Donnerstag, 29. Juni 2017

Die erste Begegnung



Wann begegnen wir dem Ernst des Lebens das erste Mal? Ist die erste Begegnung vorbestimmt? Beginnt der Ernst des Lebens bei der Geburt, kaum der erste Atemzug in der kalten, grellen Welt und da steht Ernst schon?  Oder begegnen wir ihm erst im Kindergarten, am ersten Schultag, während der Abschlussprüfung, der Lehre, des Studiums oder im Berufsleben? Und wenn wir ihm begegnen, verbirgt er sich oder grinst er uns unverblümt in unser erschrockenes Gesicht?

Ich habe Ernst das erste Mal im Kindergarten entdeckt. Zumindest bewusst. Mag sein, dass er mir auch schon früher mal den Schnuller hämisch kichernd aus dem Mund gezogen hat und um sich an meinen dicken Tränen zu ergötzen. Erinnern kann ich mich daran nicht . Was die frühkindlichen Erinnerungen angeht bin ich eher Durchschnitt, die beginnen  mit drei.
Kaum drei geworden, wurde ich, wie die meisten anderen Kleinkinder ungefragt in den Kindergarten gesteckt.  Ich war eher begeistert. Die Aussicht jeden Tag mit vielen Kindern spielen zu dürfen und keine Eltern um mich herum zu haben fand ich spannend. Sehnsüchtig dachte ich an Schlammschlachten, die Einnahmen von diversen Klötzchenburgen, Dreihradwettrennen und mit richtigem Kleber kleben. Wahnsinn! Der ersehnte Morgen war gekommen und wir maschierten den Hügel vom Hochhaus hinab Richtung hell erleuchteten Bungalow. An der Hand meiner Mutter betraten ich den Tempel der Abenteuer, eine Nonne nahm uns in Empfang. Das war neu. Die schwarze Robe verunsicherte mich sehr, dennoch ließ ich die Hand meiner Mutter los und folgte  tapfer der Dame in Schwarz. Hinter der schweren Milchglastüre sah die Welt auch schon rosiger aus. Mich begrüßte fröhliches Kindergebrabbel und Kindergarten war, was ich mir darunter vorgestellt hatte. Spielen, zwischendurch vespern, wieder spielen und mit Kleber kleben. Punkt 12:30 Uhr fand mein Abenteuer allerdings ein jähes Ende. Mittagsschlaf! Ich bin mir sicher, dass Ernst in diesem Momant das erste Mal hinter dem Spielzeugregal hervor lugte und mir zuzwinkerte. Schon als Kleinkind ließ ich mir ungern etwas Vorschreiben. Außerdem machten schließlich nur Babies einen Mittagsschlaf. Leute, ich bin DREI! Nach erstem Gezeter legte ich mich auf den mit Matten ausgelegten Boden zu den anderen. Da lag ich dann, die Augen geschlossen, bemüht zu schlafen. Konnte aber nicht schlafen und setzte mich auf um das der Nonnen, die über unseren Köpfen thronte, mitzuteilen.  Durch ein kurzes abruptes Handzeigen wurde mir allerdings sofort der Mund verboten und verständlich gemacht, mich wieder auf meine Matte zu legen. Kurzer Zeit später setzte ich mich wieder auf, da ich die Sache doch gerne erörtern wollte. Es musste ja schließlich eine plausible Erklärung geben, warum ich jetzt schlafen sollte. Wieder wurde ich, diesmal durch ein Zischen, mundtot gemacht. In diesem Moment sah ich Ernst ganz deutlich hinter der Nonne stehen und hörte sein rauchiges Kichern.

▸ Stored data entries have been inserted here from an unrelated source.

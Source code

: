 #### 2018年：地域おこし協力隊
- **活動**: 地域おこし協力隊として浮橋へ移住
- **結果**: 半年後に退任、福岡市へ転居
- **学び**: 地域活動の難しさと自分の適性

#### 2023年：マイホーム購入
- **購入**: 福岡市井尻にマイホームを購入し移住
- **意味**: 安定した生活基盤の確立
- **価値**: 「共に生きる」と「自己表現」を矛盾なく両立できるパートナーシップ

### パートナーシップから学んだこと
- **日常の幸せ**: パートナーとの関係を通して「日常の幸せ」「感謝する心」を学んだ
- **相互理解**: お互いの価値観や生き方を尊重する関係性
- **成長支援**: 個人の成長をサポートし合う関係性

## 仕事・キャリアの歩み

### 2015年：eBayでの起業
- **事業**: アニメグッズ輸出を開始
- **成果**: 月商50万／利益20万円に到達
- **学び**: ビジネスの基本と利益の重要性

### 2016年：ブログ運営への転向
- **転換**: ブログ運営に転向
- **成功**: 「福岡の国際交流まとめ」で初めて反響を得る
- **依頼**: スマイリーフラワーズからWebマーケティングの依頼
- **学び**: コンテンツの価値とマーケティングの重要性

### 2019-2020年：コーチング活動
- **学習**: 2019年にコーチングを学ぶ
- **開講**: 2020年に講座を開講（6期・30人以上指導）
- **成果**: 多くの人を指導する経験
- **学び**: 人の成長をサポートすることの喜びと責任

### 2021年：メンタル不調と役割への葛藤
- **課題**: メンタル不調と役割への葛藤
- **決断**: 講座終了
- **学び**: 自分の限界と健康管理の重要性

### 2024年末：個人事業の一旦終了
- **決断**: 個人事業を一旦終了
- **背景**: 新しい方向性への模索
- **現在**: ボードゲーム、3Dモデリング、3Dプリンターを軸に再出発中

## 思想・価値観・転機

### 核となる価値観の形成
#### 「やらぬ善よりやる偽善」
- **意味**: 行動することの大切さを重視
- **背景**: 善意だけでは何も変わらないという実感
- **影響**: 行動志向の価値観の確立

"Als Kind wird gemacht was die Erwachsenen sagen! Da gibt es keine Diskussion, Erwachsene haben immer Recht! Also Mund zu, Augen schließen und schlafen!!! So sind die Regeln! Hier beginnt der Ernst des Lebens! Gewöhne dich mal besser gleich dran!"


Mein erster und letzter Tag im Kindergarten. "Ätschibätsch!"